Cai Guo-Qiang White Tone
Mayabu Miyazaki Geai   Nous avons ensuite été happés par les vidéos très esthétiques de Manabu Miyazaki, qui donne à voir ce que l’ordinaire ne nous convie point à voir de nos propres yeux. Qui là un ours noir sur le chemin des animaux, et ce même lieu visité plus tard comme un ailleurs par un renard, un homme et son dalmatien, un geai, un loir, une mésange; et aussi l’étrange « time lapse » de ce cerf mort qui peu à peu se désagrège et connaît, lui aussi, dans son retour à la matière pure, des visites nombreuses sous le cycle des saisons…
Mayabu Miyazaki 3
Mayabu Miyazaki
Mayabu Miyazaki 2
   Il faut admirer aussi les peintures joyeuses de Pierre Bodo, Moke ou JP Mika qui nous ravissent par leurs explosions de couleurs vives comme excessive par extraordinaire est la biodiversité dans la réalité. Et ici les animaux ont quitté la scène politique de leur ferme ou de leurs exotiques demeures, pour composer orchestre, groupe, jam ou band hétérogènes merveilleux dans l’espace imaginaire qu’ils inspirent aux artistes et aux humains dans leur enfance, chantant pour nous la richesse du vivant, dans ce que sont ces assemblages de toiles et d’acrylique : un lieu de rencontre  — hinterland.
Pierre Bodo
JP Mika Les bruits de la nature
Moke
   Cependant la naturalité des êtres de la Nature, pris sur le fait de leur vie qui n’appartient qu’à eux nous capte peut-être plus encore. Et nous restons là, calmes, silencieux, devant ces photographies sublimes d’Hiroshi Sugimoto comme devant de minces fenêtres qu’il suffirait d’ouvrir pour passer de l’autre côté, dans le monde des animalités avec leurs structures, leurs signes, leurs langages; et nous mesurons la chance que nous avons de vivre dans un monde où ces êtres-là existent encore.

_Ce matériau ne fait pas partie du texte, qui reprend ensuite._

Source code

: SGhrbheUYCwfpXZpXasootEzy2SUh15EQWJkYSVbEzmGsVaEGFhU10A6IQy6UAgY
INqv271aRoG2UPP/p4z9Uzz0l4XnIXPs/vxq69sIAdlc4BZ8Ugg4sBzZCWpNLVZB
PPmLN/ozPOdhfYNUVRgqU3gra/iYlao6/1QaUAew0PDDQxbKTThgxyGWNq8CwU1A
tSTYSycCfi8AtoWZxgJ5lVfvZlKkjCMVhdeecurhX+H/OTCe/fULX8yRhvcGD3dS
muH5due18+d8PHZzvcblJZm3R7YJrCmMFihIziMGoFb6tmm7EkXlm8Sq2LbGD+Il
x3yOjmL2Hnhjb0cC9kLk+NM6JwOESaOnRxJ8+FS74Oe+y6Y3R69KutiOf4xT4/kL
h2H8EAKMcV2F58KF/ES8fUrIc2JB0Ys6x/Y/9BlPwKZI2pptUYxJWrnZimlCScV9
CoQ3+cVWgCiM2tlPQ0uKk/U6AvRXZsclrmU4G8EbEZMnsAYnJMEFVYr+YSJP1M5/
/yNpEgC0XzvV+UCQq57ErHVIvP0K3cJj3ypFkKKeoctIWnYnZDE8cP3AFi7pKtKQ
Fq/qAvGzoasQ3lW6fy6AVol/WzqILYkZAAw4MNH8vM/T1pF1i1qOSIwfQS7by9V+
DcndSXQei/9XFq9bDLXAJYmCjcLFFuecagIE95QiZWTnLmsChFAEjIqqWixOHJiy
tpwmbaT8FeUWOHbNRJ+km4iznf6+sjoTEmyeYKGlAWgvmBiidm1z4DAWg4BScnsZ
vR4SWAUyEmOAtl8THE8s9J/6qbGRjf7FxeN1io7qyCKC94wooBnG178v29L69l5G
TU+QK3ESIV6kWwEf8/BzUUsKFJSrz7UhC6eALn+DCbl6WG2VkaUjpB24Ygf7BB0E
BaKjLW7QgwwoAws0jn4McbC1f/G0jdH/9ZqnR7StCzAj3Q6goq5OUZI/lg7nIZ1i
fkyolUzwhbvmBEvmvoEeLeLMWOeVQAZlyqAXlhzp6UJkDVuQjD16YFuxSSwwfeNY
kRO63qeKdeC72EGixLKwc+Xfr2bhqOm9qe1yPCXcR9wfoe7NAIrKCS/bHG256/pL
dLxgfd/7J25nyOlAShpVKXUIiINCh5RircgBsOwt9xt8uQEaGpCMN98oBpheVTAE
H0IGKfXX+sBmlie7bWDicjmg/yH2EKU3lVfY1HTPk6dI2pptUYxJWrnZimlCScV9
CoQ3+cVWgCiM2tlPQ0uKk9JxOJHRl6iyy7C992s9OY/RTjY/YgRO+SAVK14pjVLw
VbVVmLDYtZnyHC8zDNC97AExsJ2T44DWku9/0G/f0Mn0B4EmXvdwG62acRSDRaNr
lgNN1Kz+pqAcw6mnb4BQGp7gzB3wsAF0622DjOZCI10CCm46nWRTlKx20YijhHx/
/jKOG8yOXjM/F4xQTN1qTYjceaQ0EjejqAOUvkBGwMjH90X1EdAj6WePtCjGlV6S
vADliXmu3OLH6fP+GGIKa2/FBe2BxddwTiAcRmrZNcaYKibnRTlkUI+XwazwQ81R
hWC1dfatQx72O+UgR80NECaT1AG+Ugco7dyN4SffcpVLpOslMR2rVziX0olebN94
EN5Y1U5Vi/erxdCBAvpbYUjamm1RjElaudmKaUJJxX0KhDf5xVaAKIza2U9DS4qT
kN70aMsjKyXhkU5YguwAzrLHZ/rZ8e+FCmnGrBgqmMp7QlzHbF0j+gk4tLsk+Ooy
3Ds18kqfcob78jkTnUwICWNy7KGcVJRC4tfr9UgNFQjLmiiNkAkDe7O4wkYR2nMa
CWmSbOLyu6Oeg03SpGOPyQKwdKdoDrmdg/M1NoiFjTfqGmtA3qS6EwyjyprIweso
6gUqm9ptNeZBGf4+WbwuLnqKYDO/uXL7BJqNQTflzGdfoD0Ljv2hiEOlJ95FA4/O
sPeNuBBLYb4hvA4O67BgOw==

Mais pour combien de temps ?
Hiroshi Sugimoto 2
Hiroshi Sugimoto
Expo 2
Expo 3
*
   Mais la révélation le plus forte pour nous ce jour, fut-elle celle de l’univers sonore animal dévoilé par le bioacousticien Bernie Krause. Ou plutôt devrait-on dire : les univers sonores, véritables strates acoustiques captivantes parce qu’elles nous parlent du monde et du monde qui l’habite.
Bernie Krause
   Hélas, nous le savons bien, la biodiversité est déjà fortement amoindrie par les activités humaines. Aussi n’est-ce pas une surprise mais tout de même un choc : la bio-Planctonsharmonie, elle aussi, disparaît. Peu à peu elle fait silence. C’est ubuesque, grotesque, un peu comme si la plaisanterie de John Cage, 4′33″ (« quatre minutes trente-trois secondes de silence »), devait être rejouée à l’infinie. Cela ne rimerait plus à rien. Ce qui nous saisit dans ce dont nous parle Bernie Krause, c’est en effet de vivre l’étrange expérience d’une dé-composition, littéralement celle d’assister à l’effacement de l’œuvre vivante du monde, au démantèlement de son orchestre. C’est en passant dans un couloir illustré par de magnifiques photographies de planctons (qui constituent 98% de la biomasse océanique), et des informations sur la malheureuse détérioration des habitats écosystémiques depuis le tout début de l’ère industrielle (1750), que nous avons visité des salles nous rapprochant visuellement de la microbiodiversité mise en vidéos artistiques, et surtout entendue grâce au travail d’une vie de B. Krause, la raréfaction irrémédiable des harmonies biophoniques.
bilan 2
bilan
images des sons   C’est à n’en pas croire ses yeux : l’informatique qui met en images ces sons du vivant, on croirait que cela compose un urbanisme. C’est à proprement parler, une incroyable architecture.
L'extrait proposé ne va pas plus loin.